▶ _Your objective_
In the entries below, find the line with "Limitations include a" and the line with "Future improvements may"; give again those lines and every line between them, exactly.

▶ _Record extracts_
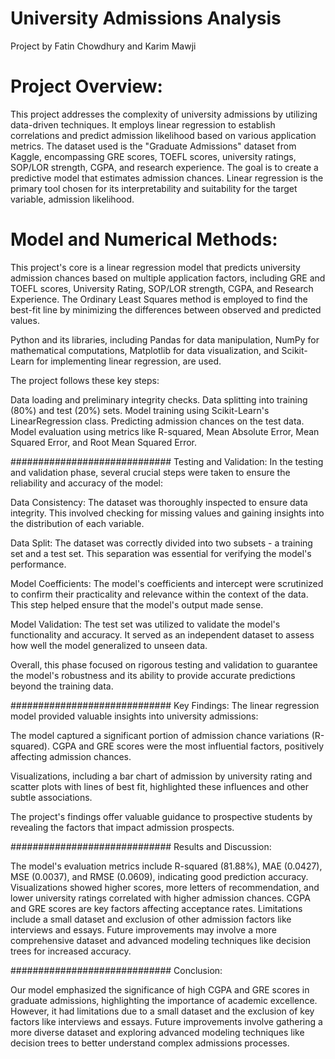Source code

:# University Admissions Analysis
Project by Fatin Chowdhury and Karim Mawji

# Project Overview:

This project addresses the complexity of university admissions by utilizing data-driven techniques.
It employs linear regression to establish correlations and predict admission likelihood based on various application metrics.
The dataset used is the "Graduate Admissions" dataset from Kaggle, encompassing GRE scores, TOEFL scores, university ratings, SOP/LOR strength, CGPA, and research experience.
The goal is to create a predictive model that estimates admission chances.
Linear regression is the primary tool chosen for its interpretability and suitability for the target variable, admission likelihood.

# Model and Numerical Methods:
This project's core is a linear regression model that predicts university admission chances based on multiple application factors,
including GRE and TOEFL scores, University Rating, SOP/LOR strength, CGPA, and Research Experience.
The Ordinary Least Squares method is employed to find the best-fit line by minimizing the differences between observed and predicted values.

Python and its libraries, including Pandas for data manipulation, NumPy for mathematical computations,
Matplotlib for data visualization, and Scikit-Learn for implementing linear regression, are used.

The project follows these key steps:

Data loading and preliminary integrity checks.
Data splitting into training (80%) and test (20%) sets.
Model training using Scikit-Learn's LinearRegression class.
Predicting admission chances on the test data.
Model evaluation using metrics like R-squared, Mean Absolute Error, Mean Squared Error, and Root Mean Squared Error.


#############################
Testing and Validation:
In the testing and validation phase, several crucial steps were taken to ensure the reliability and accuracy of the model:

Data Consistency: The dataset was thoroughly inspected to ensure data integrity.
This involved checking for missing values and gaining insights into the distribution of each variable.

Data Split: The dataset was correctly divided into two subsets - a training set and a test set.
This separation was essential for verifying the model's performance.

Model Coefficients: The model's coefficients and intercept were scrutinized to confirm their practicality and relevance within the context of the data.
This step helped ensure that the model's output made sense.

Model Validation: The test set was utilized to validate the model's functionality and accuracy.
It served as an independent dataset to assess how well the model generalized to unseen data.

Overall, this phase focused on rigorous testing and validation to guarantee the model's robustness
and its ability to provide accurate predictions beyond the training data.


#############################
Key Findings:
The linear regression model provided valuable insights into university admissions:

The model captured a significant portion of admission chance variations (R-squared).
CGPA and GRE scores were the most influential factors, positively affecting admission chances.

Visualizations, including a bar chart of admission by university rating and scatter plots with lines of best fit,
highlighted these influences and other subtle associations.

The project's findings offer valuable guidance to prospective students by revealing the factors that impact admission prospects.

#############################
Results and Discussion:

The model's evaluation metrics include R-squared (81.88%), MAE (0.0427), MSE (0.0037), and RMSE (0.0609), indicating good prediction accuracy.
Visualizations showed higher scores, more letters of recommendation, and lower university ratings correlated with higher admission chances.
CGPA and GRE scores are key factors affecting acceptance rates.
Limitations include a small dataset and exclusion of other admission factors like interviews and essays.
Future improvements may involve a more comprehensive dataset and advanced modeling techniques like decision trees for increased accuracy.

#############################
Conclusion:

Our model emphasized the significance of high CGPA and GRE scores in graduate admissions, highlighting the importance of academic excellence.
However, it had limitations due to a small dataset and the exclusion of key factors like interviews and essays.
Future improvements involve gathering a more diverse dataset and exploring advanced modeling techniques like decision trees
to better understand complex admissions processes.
---
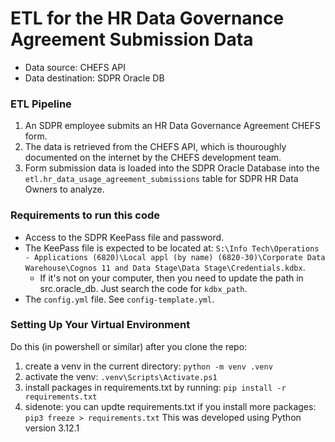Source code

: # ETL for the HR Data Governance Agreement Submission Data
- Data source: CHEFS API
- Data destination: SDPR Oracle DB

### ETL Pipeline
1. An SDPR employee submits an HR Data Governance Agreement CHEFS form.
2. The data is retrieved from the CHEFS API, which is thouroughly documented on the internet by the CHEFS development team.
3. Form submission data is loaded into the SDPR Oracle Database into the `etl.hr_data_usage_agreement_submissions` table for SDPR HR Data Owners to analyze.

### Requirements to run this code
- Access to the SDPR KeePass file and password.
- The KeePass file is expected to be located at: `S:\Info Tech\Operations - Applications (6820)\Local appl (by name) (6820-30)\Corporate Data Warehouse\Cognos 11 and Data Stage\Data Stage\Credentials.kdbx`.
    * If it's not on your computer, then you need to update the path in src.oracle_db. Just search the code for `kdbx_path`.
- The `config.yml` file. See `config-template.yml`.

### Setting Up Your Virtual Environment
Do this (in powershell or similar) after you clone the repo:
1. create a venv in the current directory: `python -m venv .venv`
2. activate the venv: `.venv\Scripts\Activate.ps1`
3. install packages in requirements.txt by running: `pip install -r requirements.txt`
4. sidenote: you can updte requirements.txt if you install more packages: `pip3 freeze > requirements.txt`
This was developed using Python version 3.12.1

▶ _Exercise solution_
Limitations include a small dataset and exclusion of other admission factors like interviews and essays.
Future improvements may involve a more comprehensive dataset and advanced modeling techniques like decision trees for increased accuracy.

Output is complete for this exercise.